_Try it_
If a line in the data below holds the word "nextStep", copy it.
------------------------------
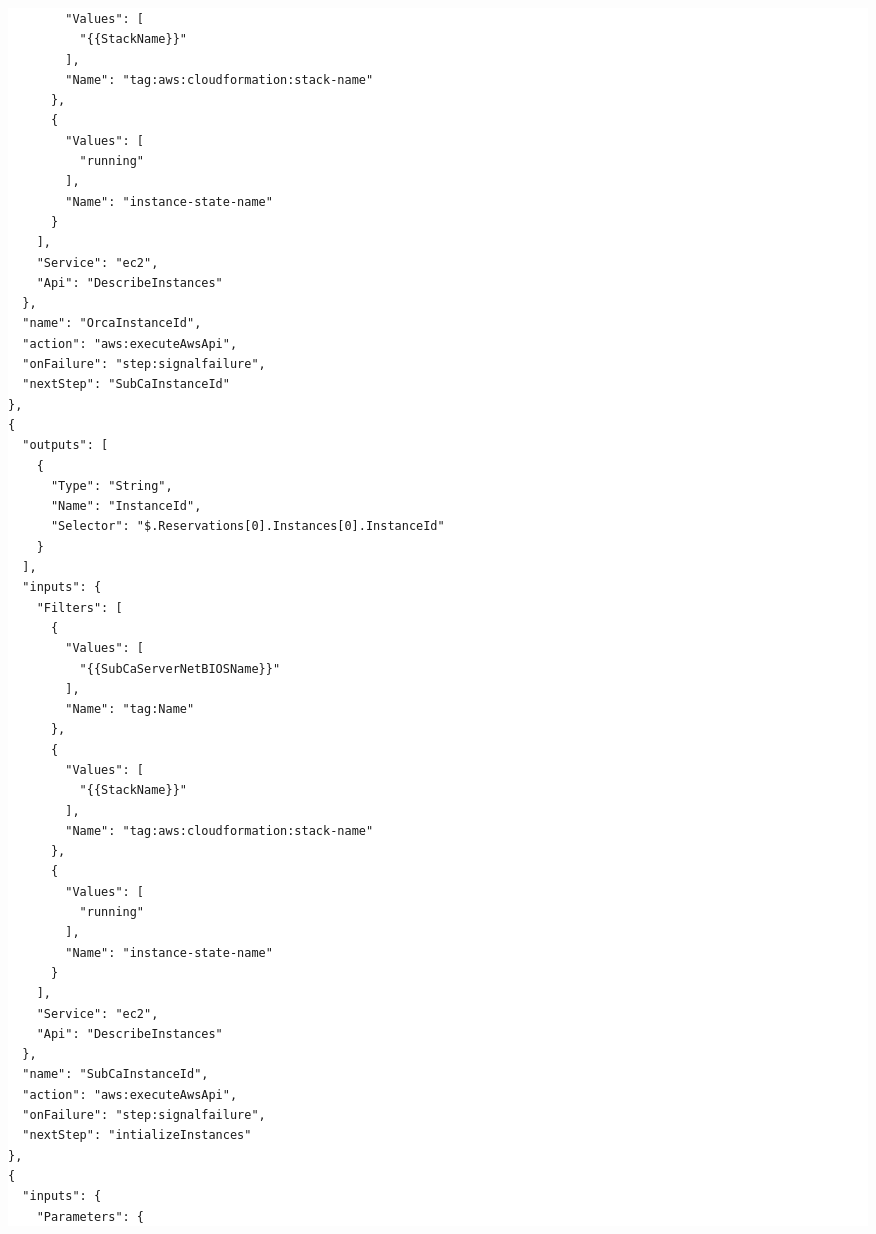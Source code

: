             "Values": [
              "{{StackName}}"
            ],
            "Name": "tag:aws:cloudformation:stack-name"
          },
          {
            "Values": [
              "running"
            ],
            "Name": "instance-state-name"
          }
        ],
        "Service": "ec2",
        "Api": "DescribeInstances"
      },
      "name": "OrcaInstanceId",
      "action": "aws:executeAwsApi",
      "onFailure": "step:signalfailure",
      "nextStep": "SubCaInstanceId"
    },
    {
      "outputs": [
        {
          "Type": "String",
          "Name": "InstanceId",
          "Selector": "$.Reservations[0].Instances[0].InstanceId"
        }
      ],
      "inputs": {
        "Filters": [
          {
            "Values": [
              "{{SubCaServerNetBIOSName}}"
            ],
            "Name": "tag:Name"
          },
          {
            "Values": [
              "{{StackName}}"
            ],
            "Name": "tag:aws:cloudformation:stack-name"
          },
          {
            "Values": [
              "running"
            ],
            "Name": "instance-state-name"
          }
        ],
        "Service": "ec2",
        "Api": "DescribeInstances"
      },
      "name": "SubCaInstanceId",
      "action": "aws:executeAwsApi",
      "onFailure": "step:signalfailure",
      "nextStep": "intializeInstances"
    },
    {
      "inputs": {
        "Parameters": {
------------------------------
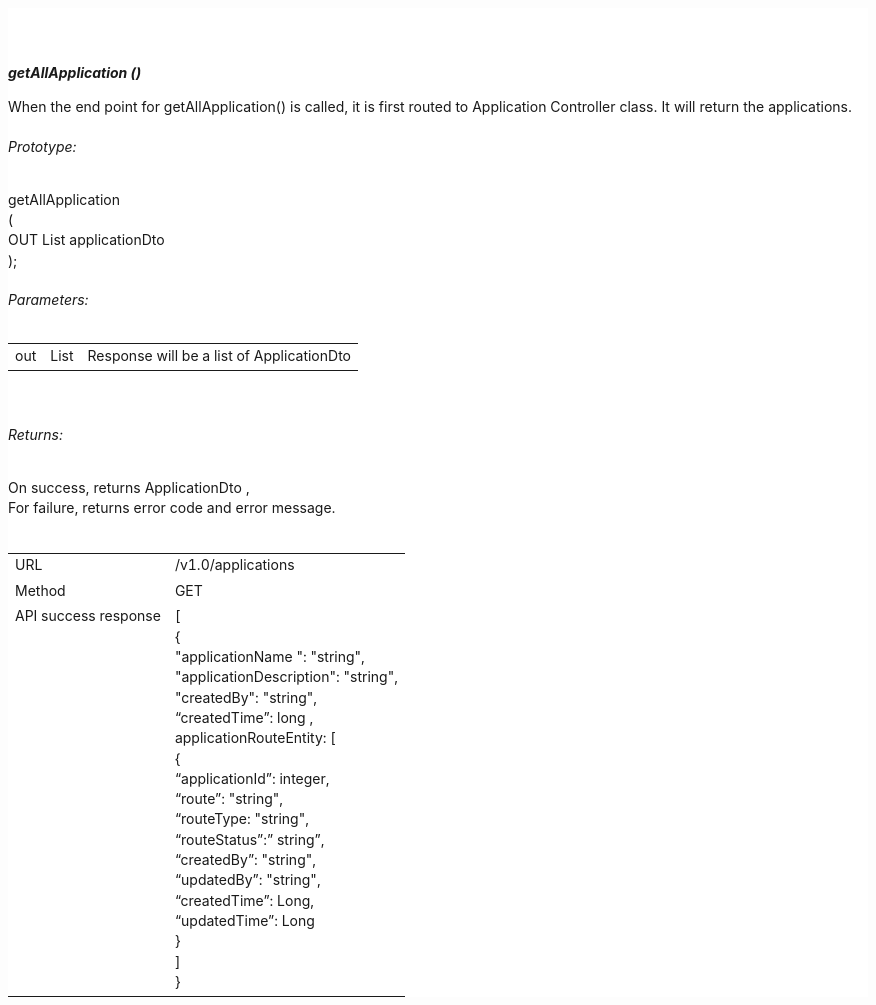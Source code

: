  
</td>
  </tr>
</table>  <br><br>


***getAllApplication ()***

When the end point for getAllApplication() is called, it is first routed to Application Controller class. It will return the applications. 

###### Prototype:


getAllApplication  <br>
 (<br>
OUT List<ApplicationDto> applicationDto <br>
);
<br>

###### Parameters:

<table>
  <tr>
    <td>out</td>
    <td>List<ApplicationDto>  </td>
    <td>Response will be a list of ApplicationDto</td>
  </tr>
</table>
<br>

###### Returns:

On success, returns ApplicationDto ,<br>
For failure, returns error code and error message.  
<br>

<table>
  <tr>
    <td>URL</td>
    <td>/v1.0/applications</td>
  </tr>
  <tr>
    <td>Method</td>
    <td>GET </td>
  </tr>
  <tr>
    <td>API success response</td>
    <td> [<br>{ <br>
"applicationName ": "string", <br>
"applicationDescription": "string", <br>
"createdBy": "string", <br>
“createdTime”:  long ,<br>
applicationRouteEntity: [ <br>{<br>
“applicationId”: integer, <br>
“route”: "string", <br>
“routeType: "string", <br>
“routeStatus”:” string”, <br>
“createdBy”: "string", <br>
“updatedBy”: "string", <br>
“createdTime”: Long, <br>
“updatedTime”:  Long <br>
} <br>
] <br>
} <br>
------------------------------
_Reply to the exercise_
      "nextStep": "SubCaInstanceId"
      "nextStep": "intializeInstances"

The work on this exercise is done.